St David’s Day: how a sixth century monk inspired centuries of devoted followers and poets
Helen Fulton, Professor and Chair of Medieval Literature, University of Bristol, Jonathan M. Wooding
Honorary Professor, University of Sydney
The man we know as St David, or Dewi Sant in Welsh, lived in the sixth century in the west of the island of Britain. He founded a monastic community on the site of what is now St Davids Cathedral in Pembrokeshire.
David was celebrated in both Wales and Ireland, but what we know about him and his followers mostly comes from the Latin text, Vita S. David (Life of St David), which was written by the author Rhygyfarch in around 1080.
Rhygyfarch was a member of a clerical community at Llanbadarn Fawr, which is in modern day Ceredigion, west Wales. His writing is evidence of the lasting cult associated with Saint David and the many medieval churches dedicated to him throughout Wales. By “cult”, we mean the continued devotion to David’s life and work.
Rhygyfarch’s writing in some ways presents us with two different Davids. The first is the archbishop who would become the patron of a major local church as well as a nation. The other is the abbot of a hermit-like community, who required his monks to live on little more than bread and water.
But, according to Rhygyfarch, they were not allowed too much even of those, as “being filled to excess, even with bread on its own, gives rise to dissipation [self-indulgence]”. The ideal setting for this somewhat cheerless regimen was a remote place, away from the temptations of secular life.
Experts have reason to believe that Rhygyfarch’s account of David is authentic because the monastic programme he described corresponds closely to the rule of an anonymous abbot who was witheringly criticised by the sixth century churchman and author, Gildas. Gildas was the author of the earliest surviving history of Britain, De Excidio Britanniae (On the Ruin of Britain), in which he blamed the Britons for their defeat by the Saxons.
David’s austerity, which saw him nicknamed aquaticus (waterman) by Rhygyfarch and others, appears to be authentic. And it goes some way to explaining why we find his great cathedral in a marshy valley at the extreme edge of south-west Wales.
Rhygyfarch’s writing inspired a number of later texts, including the Welsh language Buchedd Dewi, which was written in the 14th century. In it, it says that David’s last words were “gwnewch y pethau bychain”, which means “do the little things”.
Welsh court poets before the English conquest of Wales in 1282 would invoke David as a saint who represented the national interest of Wales, while later poets insisted on his superiority to other saints.
Most strikingly, the saint was drawn into the rich tradition of poetic prophecy.
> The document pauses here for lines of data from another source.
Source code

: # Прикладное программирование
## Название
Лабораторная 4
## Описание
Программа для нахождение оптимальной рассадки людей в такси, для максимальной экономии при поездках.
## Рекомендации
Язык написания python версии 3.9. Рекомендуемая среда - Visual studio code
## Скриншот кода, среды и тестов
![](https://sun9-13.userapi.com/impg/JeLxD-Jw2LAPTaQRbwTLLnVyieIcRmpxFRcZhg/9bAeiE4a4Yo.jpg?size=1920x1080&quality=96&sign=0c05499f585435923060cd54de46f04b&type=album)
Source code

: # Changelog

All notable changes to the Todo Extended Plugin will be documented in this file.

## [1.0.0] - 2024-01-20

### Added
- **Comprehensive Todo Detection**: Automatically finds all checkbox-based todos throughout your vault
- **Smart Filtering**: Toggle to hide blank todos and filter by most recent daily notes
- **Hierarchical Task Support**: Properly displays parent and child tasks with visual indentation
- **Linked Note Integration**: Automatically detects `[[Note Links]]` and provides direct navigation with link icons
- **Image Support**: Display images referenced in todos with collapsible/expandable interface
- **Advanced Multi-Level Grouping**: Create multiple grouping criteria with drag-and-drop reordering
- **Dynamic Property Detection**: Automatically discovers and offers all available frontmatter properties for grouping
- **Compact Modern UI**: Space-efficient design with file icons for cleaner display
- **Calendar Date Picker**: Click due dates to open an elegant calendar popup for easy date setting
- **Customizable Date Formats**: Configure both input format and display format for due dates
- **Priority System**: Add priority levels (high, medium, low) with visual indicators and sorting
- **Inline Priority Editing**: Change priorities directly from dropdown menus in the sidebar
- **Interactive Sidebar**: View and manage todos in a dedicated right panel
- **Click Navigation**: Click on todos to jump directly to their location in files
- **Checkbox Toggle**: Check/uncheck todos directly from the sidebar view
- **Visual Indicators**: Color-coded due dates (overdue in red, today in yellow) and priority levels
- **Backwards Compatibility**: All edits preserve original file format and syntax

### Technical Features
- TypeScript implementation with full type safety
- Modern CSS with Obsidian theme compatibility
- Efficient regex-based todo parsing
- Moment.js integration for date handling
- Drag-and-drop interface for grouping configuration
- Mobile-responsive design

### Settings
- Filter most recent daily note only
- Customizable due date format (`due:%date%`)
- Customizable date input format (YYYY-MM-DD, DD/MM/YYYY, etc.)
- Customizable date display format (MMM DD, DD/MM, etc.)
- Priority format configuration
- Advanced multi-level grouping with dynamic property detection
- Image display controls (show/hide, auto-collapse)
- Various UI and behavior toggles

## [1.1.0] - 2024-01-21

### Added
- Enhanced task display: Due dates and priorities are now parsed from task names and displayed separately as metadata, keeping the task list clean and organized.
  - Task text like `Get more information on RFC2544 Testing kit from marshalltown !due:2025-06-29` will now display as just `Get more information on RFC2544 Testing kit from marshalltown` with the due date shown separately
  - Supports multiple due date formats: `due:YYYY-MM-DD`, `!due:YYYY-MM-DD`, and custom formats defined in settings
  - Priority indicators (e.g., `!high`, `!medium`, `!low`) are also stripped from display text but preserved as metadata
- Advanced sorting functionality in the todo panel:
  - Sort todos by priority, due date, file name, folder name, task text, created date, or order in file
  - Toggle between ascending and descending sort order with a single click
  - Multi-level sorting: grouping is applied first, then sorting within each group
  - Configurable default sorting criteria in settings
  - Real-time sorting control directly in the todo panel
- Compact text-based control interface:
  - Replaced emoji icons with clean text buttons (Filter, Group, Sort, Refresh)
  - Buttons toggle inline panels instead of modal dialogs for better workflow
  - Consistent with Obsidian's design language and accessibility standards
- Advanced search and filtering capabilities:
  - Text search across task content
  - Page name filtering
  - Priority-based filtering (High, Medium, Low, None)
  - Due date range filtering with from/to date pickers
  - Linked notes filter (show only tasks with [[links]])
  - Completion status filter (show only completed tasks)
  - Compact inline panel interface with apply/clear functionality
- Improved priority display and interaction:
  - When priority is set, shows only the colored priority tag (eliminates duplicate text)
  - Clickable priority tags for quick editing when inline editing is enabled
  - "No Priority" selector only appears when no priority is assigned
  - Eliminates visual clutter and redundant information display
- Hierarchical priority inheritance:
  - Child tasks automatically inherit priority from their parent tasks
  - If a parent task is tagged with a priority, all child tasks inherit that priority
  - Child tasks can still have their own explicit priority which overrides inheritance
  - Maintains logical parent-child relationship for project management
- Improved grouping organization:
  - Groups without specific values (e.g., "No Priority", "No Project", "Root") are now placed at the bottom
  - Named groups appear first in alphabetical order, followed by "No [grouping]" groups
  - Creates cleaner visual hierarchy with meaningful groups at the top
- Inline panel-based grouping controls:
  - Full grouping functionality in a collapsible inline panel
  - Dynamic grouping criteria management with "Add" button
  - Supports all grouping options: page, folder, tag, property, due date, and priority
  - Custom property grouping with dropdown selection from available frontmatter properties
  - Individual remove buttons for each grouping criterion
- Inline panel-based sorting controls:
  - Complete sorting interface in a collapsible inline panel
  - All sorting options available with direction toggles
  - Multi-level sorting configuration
This asserted that the Welsh people would one day win their country back from the English.
It was a tradition recorded from the tenth century onward and which persisted until the Reformation in the 16th century, when the Church of England broke away from the Catholic Church.
The cathedral at St Davids is an example of the extent of the medieval devotion to David. It is no simple architectural effort. Its construction started in 1182 and it is a richly-decorated masterpiece. The surrounding terrain was challenging, so presumably the location was non-negotiable. The building fell down twice, firstly in 1220 and then in 1248, before stability was eventually achieved.
Bishops in 1538 and 1666, who were unsympathetic to pilgrimage and mindful of spiritual concerns, attempted to move the bishop’s throne 45 miles east to the town of Carmarthen. That they failed is testimony to the seismic force of the cult of St David.
This year marks the ninth centenary of a papal bull (a decree) issued by Pope Calixtus II confirming the estates and buildings of the bishops of Menevia (the Latin name of the diocese of St Davids, known as Mynyw in Welsh).
Contrary to popular belief, Calixtus did not canonise St David, because it was not required of an early saint. The English historian, William of Malmesbury, writing in the 1120s, said Calixtus encouraged pilgrims to go to Menevia, because “those who went twice to St Davids should have the same privileges in the way of benediction as those as those who went once to Rome”.
Later Welsh poets picked up on the same formulation to promote the importance of the cathedral. In the late 14th century, the poet Iolo Goch reiterated that two pilgrimages to St Davids were equivalent to one pilgrimage to Rome, and added that three to St Davids equalled one to Jerusalem.
The bard Ieuan ap Rhydderch, writing in the first half of the 15th century, repeated this in his long poem dedicated to David and declared “Nid gwell sant, ffyniant ei ffawd / Na Dewi (“There is no better saint than Dewi, good fortune his blessing”).
David died in around AD600. A reference to his banner leading the Welsh forces in the tenth-century prophetic poem, Armes Prydein, suggests that by that point he was thought of as the patron saint of the Welsh people.
The feast of St David on March 1 was a religious festival up until the Reformation. It then survived as a national day of commemoration throughout the following centuries.
The cult of Dewi Sant lives on to the present day as a potent symbol of Welsh national identity.